Your objective:
Within the listing below, locate all lines containing the word "linkedin". Copy each one.

Record excerpts:
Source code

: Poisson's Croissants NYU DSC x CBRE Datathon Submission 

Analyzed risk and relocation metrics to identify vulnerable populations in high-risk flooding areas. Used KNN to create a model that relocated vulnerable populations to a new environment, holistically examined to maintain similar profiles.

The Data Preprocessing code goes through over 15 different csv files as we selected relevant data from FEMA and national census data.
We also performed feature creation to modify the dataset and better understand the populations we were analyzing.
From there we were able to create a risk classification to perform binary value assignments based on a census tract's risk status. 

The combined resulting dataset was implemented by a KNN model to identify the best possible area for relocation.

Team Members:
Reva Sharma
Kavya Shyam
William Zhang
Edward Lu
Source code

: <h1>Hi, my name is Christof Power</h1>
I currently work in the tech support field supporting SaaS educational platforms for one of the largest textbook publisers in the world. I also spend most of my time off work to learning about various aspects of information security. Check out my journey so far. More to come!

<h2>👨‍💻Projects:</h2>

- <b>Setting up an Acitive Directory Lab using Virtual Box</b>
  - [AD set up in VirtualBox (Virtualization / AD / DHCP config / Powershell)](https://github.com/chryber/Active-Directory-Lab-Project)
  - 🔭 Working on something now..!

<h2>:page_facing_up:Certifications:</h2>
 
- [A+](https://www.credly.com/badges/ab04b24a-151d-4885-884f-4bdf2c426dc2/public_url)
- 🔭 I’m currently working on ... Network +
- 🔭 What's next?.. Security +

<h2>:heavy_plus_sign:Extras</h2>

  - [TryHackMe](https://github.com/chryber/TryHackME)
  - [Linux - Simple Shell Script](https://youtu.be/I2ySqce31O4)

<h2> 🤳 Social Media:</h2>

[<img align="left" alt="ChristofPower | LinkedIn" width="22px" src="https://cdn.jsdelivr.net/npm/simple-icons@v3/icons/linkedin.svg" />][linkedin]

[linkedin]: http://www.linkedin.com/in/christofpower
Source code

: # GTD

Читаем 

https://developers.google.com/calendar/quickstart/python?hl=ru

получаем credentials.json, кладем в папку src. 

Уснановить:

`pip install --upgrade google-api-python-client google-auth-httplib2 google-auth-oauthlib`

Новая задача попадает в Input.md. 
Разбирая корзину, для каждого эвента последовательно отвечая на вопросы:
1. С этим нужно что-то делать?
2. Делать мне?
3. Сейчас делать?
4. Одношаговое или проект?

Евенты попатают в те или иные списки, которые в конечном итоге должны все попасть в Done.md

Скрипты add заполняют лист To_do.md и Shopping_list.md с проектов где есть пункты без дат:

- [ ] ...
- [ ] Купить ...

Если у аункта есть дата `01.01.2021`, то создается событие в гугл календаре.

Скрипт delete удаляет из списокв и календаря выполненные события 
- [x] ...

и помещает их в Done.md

...

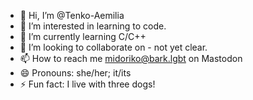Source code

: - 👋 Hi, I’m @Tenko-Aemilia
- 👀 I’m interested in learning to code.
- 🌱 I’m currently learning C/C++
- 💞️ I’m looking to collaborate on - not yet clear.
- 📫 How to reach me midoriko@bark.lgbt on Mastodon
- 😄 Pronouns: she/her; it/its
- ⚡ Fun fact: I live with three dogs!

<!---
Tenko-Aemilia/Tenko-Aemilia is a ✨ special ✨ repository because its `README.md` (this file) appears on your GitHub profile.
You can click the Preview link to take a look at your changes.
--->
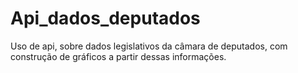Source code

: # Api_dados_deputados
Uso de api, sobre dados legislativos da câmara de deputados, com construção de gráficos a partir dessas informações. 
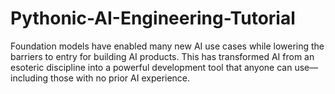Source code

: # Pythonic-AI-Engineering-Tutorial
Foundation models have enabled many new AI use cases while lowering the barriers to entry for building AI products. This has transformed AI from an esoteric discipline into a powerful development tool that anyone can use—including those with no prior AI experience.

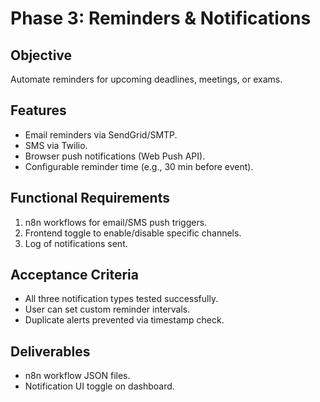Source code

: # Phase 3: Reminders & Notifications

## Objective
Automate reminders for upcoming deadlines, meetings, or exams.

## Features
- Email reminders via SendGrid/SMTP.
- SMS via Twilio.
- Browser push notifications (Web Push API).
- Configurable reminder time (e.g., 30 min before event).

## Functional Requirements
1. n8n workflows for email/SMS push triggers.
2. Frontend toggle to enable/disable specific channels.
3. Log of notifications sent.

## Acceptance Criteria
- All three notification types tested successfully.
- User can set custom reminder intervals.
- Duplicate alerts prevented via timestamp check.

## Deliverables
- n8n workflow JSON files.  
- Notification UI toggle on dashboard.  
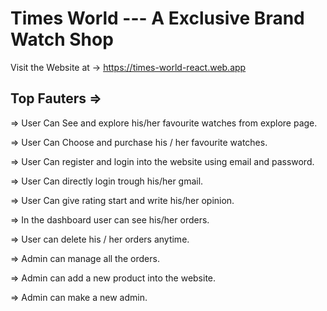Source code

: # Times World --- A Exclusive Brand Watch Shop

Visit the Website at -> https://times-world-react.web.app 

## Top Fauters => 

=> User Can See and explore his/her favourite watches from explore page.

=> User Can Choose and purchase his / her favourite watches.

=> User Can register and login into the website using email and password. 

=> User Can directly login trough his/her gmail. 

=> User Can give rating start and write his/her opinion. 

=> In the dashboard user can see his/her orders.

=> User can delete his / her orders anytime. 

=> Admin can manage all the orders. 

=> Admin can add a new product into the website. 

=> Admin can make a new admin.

==

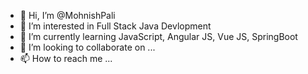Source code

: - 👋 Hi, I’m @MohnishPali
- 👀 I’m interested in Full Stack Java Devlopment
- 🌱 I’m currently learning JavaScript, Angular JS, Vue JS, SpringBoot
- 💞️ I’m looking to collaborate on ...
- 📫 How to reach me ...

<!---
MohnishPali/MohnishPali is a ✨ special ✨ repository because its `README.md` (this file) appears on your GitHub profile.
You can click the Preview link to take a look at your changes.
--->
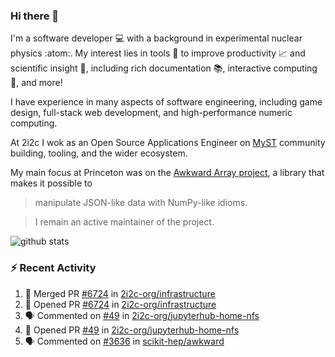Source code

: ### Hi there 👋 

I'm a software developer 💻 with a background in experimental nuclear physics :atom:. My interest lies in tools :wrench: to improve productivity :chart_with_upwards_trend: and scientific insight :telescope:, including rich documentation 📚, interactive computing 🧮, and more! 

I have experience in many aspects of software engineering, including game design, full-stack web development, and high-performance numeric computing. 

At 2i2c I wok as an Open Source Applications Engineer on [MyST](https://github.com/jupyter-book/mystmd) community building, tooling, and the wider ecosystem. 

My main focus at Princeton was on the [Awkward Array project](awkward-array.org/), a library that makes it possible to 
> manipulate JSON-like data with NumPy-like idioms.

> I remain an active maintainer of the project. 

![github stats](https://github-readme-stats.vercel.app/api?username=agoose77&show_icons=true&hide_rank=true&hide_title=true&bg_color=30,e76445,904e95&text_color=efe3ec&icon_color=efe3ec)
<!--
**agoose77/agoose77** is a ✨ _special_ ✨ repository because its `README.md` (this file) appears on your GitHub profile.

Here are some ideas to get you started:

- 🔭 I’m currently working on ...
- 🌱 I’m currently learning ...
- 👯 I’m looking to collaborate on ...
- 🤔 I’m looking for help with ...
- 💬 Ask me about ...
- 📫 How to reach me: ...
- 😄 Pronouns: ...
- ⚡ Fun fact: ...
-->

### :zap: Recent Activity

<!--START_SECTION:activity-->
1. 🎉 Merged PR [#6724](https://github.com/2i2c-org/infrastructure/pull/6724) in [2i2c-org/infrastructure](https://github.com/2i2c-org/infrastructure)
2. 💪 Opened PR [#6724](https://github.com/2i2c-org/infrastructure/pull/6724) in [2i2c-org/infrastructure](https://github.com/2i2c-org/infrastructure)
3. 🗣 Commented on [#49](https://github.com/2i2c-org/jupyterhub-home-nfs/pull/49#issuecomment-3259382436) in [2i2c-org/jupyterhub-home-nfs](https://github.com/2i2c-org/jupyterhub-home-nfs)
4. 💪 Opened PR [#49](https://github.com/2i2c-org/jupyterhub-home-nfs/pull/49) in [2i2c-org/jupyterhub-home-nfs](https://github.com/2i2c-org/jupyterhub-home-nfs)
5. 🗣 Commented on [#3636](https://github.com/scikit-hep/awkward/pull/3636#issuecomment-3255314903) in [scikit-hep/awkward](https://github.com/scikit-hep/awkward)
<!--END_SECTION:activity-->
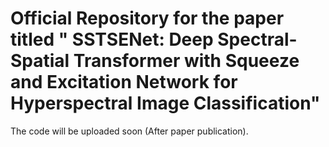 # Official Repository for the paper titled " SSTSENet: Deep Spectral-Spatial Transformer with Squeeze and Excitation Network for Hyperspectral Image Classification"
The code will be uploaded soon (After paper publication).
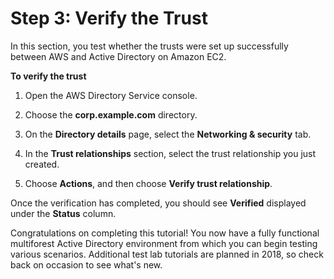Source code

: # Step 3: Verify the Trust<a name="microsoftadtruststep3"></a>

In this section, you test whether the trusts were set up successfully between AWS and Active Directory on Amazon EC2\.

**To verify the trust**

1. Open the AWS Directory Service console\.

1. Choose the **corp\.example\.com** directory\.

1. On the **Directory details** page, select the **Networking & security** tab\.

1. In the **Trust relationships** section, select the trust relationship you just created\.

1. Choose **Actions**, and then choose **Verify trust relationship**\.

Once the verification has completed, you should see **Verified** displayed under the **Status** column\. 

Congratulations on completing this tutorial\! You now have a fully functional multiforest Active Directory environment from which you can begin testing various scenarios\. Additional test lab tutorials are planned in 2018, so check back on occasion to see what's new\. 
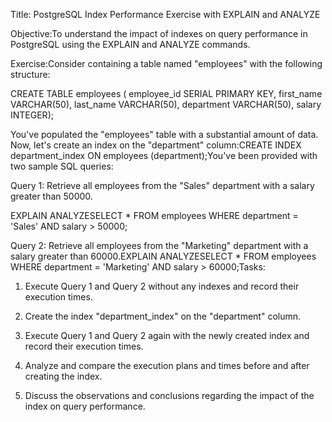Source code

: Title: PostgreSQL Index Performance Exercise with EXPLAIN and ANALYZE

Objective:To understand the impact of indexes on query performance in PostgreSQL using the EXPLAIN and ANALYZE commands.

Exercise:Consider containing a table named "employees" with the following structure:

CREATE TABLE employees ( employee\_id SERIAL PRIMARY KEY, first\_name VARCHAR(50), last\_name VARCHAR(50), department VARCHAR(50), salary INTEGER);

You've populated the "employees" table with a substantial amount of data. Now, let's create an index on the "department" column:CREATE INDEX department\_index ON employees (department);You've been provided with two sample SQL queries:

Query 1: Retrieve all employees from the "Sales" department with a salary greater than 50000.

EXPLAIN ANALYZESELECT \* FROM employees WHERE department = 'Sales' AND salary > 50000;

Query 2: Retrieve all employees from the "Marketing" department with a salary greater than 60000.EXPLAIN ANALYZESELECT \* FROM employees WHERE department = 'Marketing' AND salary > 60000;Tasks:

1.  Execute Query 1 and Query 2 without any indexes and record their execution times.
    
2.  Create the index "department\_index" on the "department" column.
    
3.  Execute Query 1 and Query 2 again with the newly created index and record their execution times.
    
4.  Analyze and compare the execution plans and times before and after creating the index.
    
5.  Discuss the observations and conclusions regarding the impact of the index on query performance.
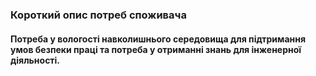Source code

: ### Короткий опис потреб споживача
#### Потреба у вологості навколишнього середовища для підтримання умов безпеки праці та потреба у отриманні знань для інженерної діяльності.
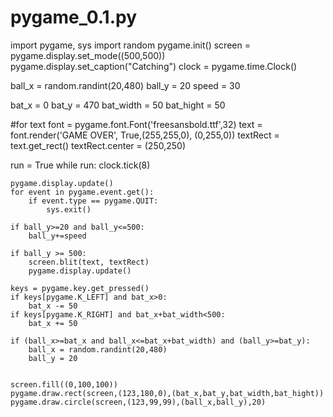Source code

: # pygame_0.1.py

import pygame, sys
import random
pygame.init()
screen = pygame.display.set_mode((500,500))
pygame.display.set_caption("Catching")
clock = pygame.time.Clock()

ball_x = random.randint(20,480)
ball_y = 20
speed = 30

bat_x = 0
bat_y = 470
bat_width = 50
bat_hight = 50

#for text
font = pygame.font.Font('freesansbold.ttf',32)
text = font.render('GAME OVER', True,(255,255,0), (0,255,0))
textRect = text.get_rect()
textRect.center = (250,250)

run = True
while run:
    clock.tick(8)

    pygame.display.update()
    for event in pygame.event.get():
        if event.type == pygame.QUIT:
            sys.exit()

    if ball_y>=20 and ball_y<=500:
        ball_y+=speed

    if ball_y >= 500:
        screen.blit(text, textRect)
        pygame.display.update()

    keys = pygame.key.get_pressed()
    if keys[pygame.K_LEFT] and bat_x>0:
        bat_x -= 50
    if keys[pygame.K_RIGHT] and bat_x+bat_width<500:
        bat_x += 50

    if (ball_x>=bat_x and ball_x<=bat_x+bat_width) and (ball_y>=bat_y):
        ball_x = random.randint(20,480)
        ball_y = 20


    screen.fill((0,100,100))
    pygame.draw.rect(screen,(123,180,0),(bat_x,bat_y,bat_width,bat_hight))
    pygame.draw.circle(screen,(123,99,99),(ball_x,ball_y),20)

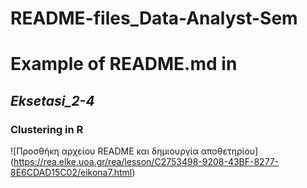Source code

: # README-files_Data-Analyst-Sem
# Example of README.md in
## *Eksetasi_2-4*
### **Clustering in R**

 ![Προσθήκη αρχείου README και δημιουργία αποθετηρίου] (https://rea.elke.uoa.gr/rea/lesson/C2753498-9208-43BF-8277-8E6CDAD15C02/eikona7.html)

Exercise solution:
[<img align="left" alt="ChristofPower | LinkedIn" width="22px" src="https://cdn.jsdelivr.net/npm/simple-icons@v3/icons/linkedin.svg" />][linkedin]
[linkedin]: http://www.linkedin.com/in/christofpower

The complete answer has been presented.